* [EXERCISE]: Lines of the material that include the string "logoColor" should be returned.

*** PROVIDED MATERIAL Section Begins ***

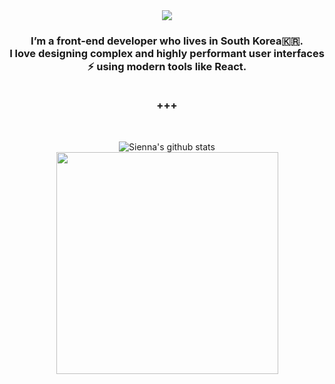 <div align="center">
  <img src="https://capsule-render.vercel.app/api?type=waving&color=gradient&height=200&section=header&text=I'm%20Sienna&fontSize=90" />
 
<h3>
I’m a front-end developer who lives in South Korea🇰🇷.
<br />
I love designing complex and highly performant user interfaces ⚡ using modern tools like React.
<br /><br />

+++
</h3>

<br />

![Sienna's github stats](https://github-readme-stats.vercel.app/api?username=sienna0715&show_icons=true&theme=swift)
<img src="https://github-readme-stats.vercel.app/api/top-langs/?username=sienna0715&layout=compact&theme=swift" width="355" />

<!--
   <h3>📚 Tech Stack 📚</h3>
	<img src="https://img.shields.io/badge/HTML5-E34F26?style=flat&logo=HTML5&logoColor=white" />
	<img src="https://img.shields.io/badge/CSS3-1572B6?style=flat&logo=CSS3&logoColor=white" />
  <img src="https://img.shields.io/badge/JavaScript-F7DF1E?style=flat&logo=JavaScript&logoColor=white" />
  <img src="https://img.shields.io/badge/React-61DAFB?style=flat&logo=React&logoColor=white" /> <br />
  <img src="https://img.shields.io/badge/React Router-CA4245?style=flat&logo=React Router&logoColor=white" />
  <img src="https://img.shields.io/badge/Redux-764ABC?style=flat&logo=Redux&logoColor=white" />
  <img src="https://img.shields.io/badge/Webpack-8DD6F9?style=flat&logo=Webpack&logoColor=white" /> <br />
  <img src="https://img.shields.io/badge/npm-CB3837?style=flat&logo=npm&logoColor=white" />
  <img src="https://img.shields.io/badge/Prettier-F7B93E?style=flat&logo=Prettier&logoColor=white" />
  <img src="https://img.shields.io/badge/styled-components-DB7093?style=flat&logo=styled-components&logoColor=white" />
-->
</div>
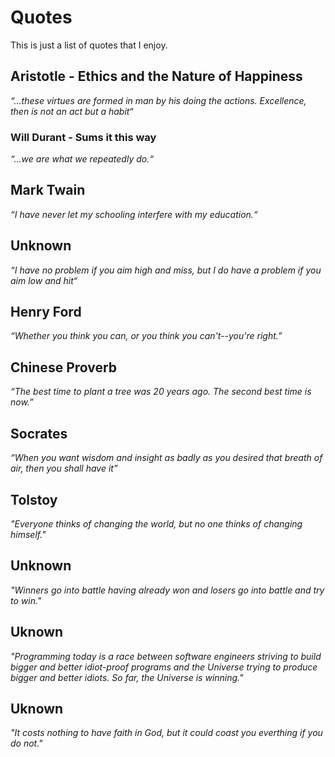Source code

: # Quotes #
This is just a list of quotes that I enjoy.

## Aristotle - Ethics and the Nature of Happiness ##
_“...these virtues are formed in man by his doing the actions.  Excellence, then is not an act but a habit“_
### Will Durant - Sums it this way ###
_“...we are what we repeatedly do.“_

## Mark Twain ##
_“I have never let my schooling interfere with my education.“_

## Unknown ##
_“I have no problem if you aim high and miss, but I do have a problem if you aim low and hit“_

## Henry Ford ##
_“Whether you think you can, or you think you can't--you're right.”_


## Chinese Proverb ##
_“The best time to plant a tree was 20 years ago. The second best time is now.”_

## Socrates ##
_“When you want wisdom and insight as badly as you desired that breath of air, then you shall have it”_

## Tolstoy ##
_"Everyone thinks of changing the world, but no one thinks of changing himself."_

## Unknown ##
_"Winners go into battle having already won and losers go into battle and try to win."_

## Uknown ##
_"Programming today is a race between software engineers striving to build bigger and better idiot-proof programs and the Universe trying to produce bigger and better idiots.  So far, the Universe is winning."_

## Uknown ##
_"It costs nothing to have faith in God, but it could coast you everthing if you do not."_
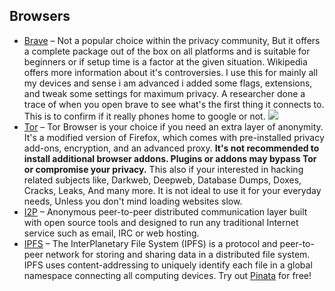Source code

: ## Browsers

  * [Brave](https://brave.com/) – Not a popular choice within the privacy community, But it offers a complete package out of the box on all platforms and is suitable for beginners or if setup time is a factor at the given situation. Wikipedia offers more information about it's controversies. I use this for mainly all my devices and sense i am advanced i added some flags, extensions, and tweak some settings for maximum privacy. A researcher done a trace of when you open brave to see what's the first thing it connects to. This is to confirm if it really phones home to google or not. ![](https://i.postimg.cc/8PhPP7xX/Trace.jpg)
  * [Tor](https://www.torproject.org/) – Tor Browser is your choice if you need an extra layer of anonymity. It's a modified version of Firefox, which comes with pre-installed privacy add-ons, encryption, and an advanced proxy. **It's not recommended to install additional browser addons. Plugins or addons may bypass Tor or compromise your privacy.** This also if your interested in hacking related subjects like, Darkweb, Deepweb, Database Dumps, Doxes, Cracks, Leaks, And many more. It is not ideal to use it for your everyday needs, Unless you don't mind loading websites slow.
  * [I2P](https://geti2p.net) – Anonymous peer-to-peer distributed communication layer built with open source tools and designed to run any traditional Internet service such as email, IRC or web hosting.
  * [IPFS](https://ipfs.io/) – The InterPlanetary File System (IPFS) is a protocol and peer-to-peer network for storing and sharing data in a distributed file system. IPFS uses content-addressing to uniquely identify each file in a global namespace connecting all computing devices. Try out [Pinata](https://app.pinata.cloud/) for free!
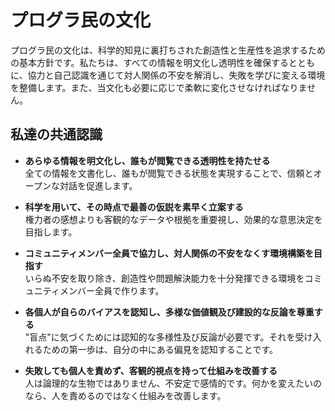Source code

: # プログラ民の文化

プログラ民の文化は、科学的知見に裏打ちされた創造性と生産性を追求するための基本方針です。私たちは、すべての情報を明文化し透明性を確保するとともに、協力と自己認識を通じて対人関係の不安を解消し、失敗を学びに変える環境を整備します。また、当文化も必要に応じで柔軟に変化させなければなりません。

## 私達の共通認識

- **あらゆる情報を明文化し、誰もが閲覧できる透明性を持たせる**  
  全ての情報を文書化し、誰もが閲覧できる状態を実現することで、信頼とオープンな対話を促進します。

- **科学を用いて、その時点で最善の仮説を素早く立案する**  
  権力者の感想よりも客観的なデータや根拠を重要視し、効果的な意思決定を目指します。

- **コミュニティメンバー全員で協力し、対人関係の不安をなくす環境構築を目指す**  
  いらぬ不安を取り除き、創造性や問題解決能力を十分発揮できる環境をコミュニティメンバー全員で作ります。

- **各個人が自らのバイアスを認知し、多様な価値観及び建設的な反論を尊重する**  
  "盲点"に気づくためには認知的な多様性及び反論が必要です。それを受け入れるための第一歩は、自分の中にある偏見を認知することです。
  
- **失敗しても個人を責めず、客観的視点を持って仕組みを改善する**  
  人は論理的な生物ではありません、不安定で感情的です。何かを変えたいのなら、人を責めるのではなく仕組みを改善します。
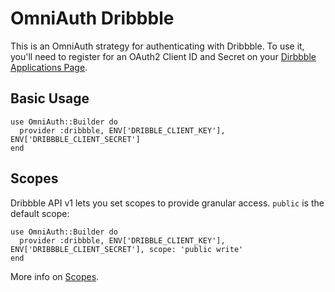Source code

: # OmniAuth Dribbble

This is an OmniAuth strategy for authenticating with Dribbble. To
use it, you'll need to register for an OAuth2 Client ID and Secret
on your [Dirbbble Applications Page](https://dribbble.com/account/applications).

## Basic Usage

    use OmniAuth::Builder do
      provider :dribbble, ENV['DRIBBLE_CLIENT_KEY'], ENV['DRIBBBLE_CLIENT_SECRET']
    end

## Scopes

Dribbble API v1 lets you set scopes to provide granular access. `public` is the default scope:

    use OmniAuth::Builder do
      provider :dribbble, ENV['DRIBBLE_CLIENT_KEY'], ENV['DRIBBBLE_CLIENT_SECRET'], scope: 'public write'
    end

More info on [Scopes](https://github.com/dribbble/api-documentation/blob/master/content/v1/oauth.md#scopes).
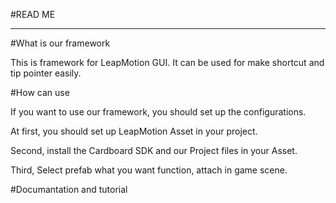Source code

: #READ ME

---

#What is our framework

This is framework for LeapMotion GUI.
It can be used for make shortcut and tip pointer easily.

#How can use

If you want to use our framework, you should set up the configurations.

At first, you should set up LeapMotion Asset in your project.

Second, install the Cardboard SDK and our Project files in your Asset.

Third, Select prefab what you want function, attach in game scene.

#Documantation and tutorial

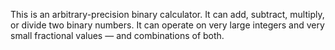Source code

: This is an arbitrary-precision binary calculator. It can add, subtract, multiply, or divide two binary numbers. It can operate on very large integers and very small fractional values — and combinations of both.
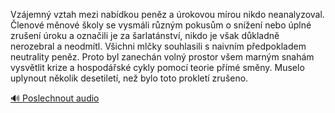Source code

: 
Vzájemný vztah mezi nabídkou peněz a úrokovou mírou nikdo neanalyzoval. Členové měnové školy se vysmáli různým pokusům o snížení nebo úplné zrušení úroku a označili je za šarlatánství, nikdo je však důkladně nerozebral a neodmítl. Všichni mlčky souhlasili s naivním předpokladem neutrality peněz. Proto byl zanechán volný prostor všem marným snahám vysvětlit krize a hospodářské cykly pomocí teorie přímé směny. Muselo uplynout několik desetiletí, než bylo toto prokletí zrušeno.

[🔊 Poslechnout audio](/data/7-paragraphs/audio/chapter_103/para_001-Vzjemn-vztah-mezi-nabdkou-penz-a-rokovou-mro.mp3)
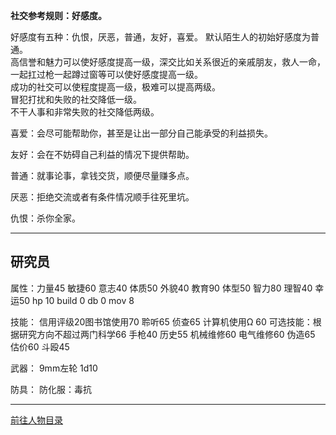 
**社交参考规则：好感度。**

好感度有五种：仇恨，厌恶，普通，友好，喜爱。
默认陌生人的初始好感度为普通。  
高信誉和魅力可以使好感度提高一级，深交比如关系很近的亲戚朋友，救人一命，一起扛过枪一起蹲过窗等可以使好感度提高一级。  
成功的社交可以使程度提高一级，极难可以提高两级。  
冒犯打扰和失败的社交降低一级。  
不干人事和非常失败的社交降低两级。  

喜爱：会尽可能帮助你，甚至是让出一部分自己能承受的利益损失。

友好：会在不妨碍自己利益的情况下提供帮助。

普通：就事论事，拿钱交货，顺便尽量赚多点。

厌恶：拒绝交流或者有条件情况顺手往死里坑。

仇恨：杀你全家。

----
## 研究员

属性：力量45 敏捷60 意志40 体质50 外貌40 教育90 体型50 智力80 理智40 幸运50 hp 10 build 0 db 0 mov 8

技能： 信用评级20图书馆使用70 聆听65 侦查65 计算机使用Ω 60
可选技能：根据研究方向不超过两门科学66 手枪40 历史55 机械维修60 电气维修60 伪造65 估价60 斗殴45

武器：
9mm左轮 1d10

防具：
防化服：毒抗


---

[前往人物目录](../人物目录.md)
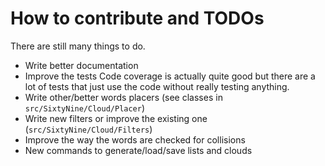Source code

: # How to contribute and TODOs

There are still many things to do.

 * Write better documentation
 * Improve the tests
   Code coverage is actually quite good but there are a lot of tests that just use the code without really testing anything.
 * Write other/better words placers (see classes in `src/SixtyNine/Cloud/Placer`)
 * Write new filters or improve the existing one (`src/SixtyNine/Cloud/Filters`)
 * Improve the way the words are checked for collisions
 * New commands to generate/load/save lists and clouds
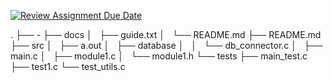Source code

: [![Review Assignment Due Date](https://classroom.github.com/assets/deadline-readme-button-24ddc0f5d75046c5622901739e7c5dd533143b0c8e959d652212380cedb1ea36.svg)](https://classroom.github.com/a/nhkpPgRh)


.
├── -
├── docs
│   ├── guide.txt
│   └── README.md
├── README.md
├── src
│   ├── a.out
│   ├── database
│   │   └── db_connector.c
│   ├── main.c
│   ├── module1.c
│   └── module1.h
└── tests
    ├── main_test.c
    ├── test1.c
    └── test_utils.c

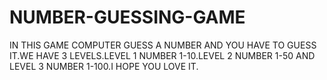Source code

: # NUMBER-GUESSING-GAME
IN THIS GAME COMPUTER GUESS A NUMBER AND YOU HAVE TO GUESS IT.WE HAVE 3 LEVELS.LEVEL 1 NUMBER 1-10.LEVEL 2 NUMBER 1-50 AND LEVEL 3 NUMBER 1-100.I HOPE YOU LOVE IT.
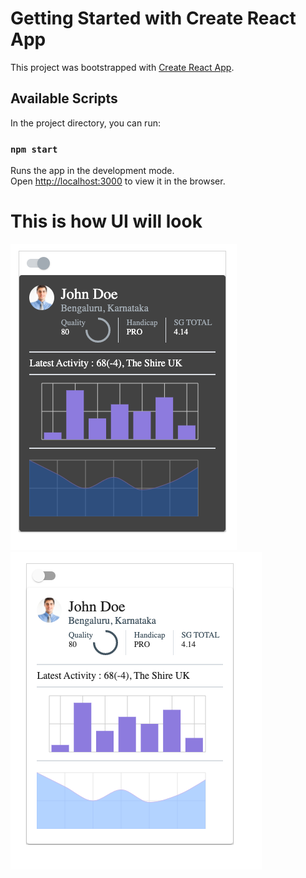 # Getting Started with Create React App

This project was bootstrapped with [Create React App](https://github.com/facebook/create-react-app).

## Available Scripts

In the project directory, you can run:

### `npm start`

Runs the app in the development mode.\
Open [http://localhost:3000](http://localhost:3000) to view it in the browser.

# This is how UI will look

<img src="/src/images/darktheme.png" alt="dark theme"/>
<img src="/src/images/lighttheme.png" alt="light theme"/>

*** PROVIDED MATERIAL Section Ends ***

* [PROBLEM SOLUTION]:
	<img src="https://img.shields.io/badge/HTML5-E34F26?style=flat&logo=HTML5&logoColor=white" />
	<img src="https://img.shields.io/badge/CSS3-1572B6?style=flat&logo=CSS3&logoColor=white" />
  <img src="https://img.shields.io/badge/JavaScript-F7DF1E?style=flat&logo=JavaScript&logoColor=white" />
  <img src="https://img.shields.io/badge/React-61DAFB?style=flat&logo=React&logoColor=white" /> <br />
  <img src="https://img.shields.io/badge/React Router-CA4245?style=flat&logo=React Router&logoColor=white" />
  <img src="https://img.shields.io/badge/Redux-764ABC?style=flat&logo=Redux&logoColor=white" />
  <img src="https://img.shields.io/badge/Webpack-8DD6F9?style=flat&logo=Webpack&logoColor=white" /> <br />
  <img src="https://img.shields.io/badge/npm-CB3837?style=flat&logo=npm&logoColor=white" />
  <img src="https://img.shields.io/badge/Prettier-F7B93E?style=flat&logo=Prettier&logoColor=white" />
  <img src="https://img.shields.io/badge/styled-components-DB7093?style=flat&logo=styled-components&logoColor=white" />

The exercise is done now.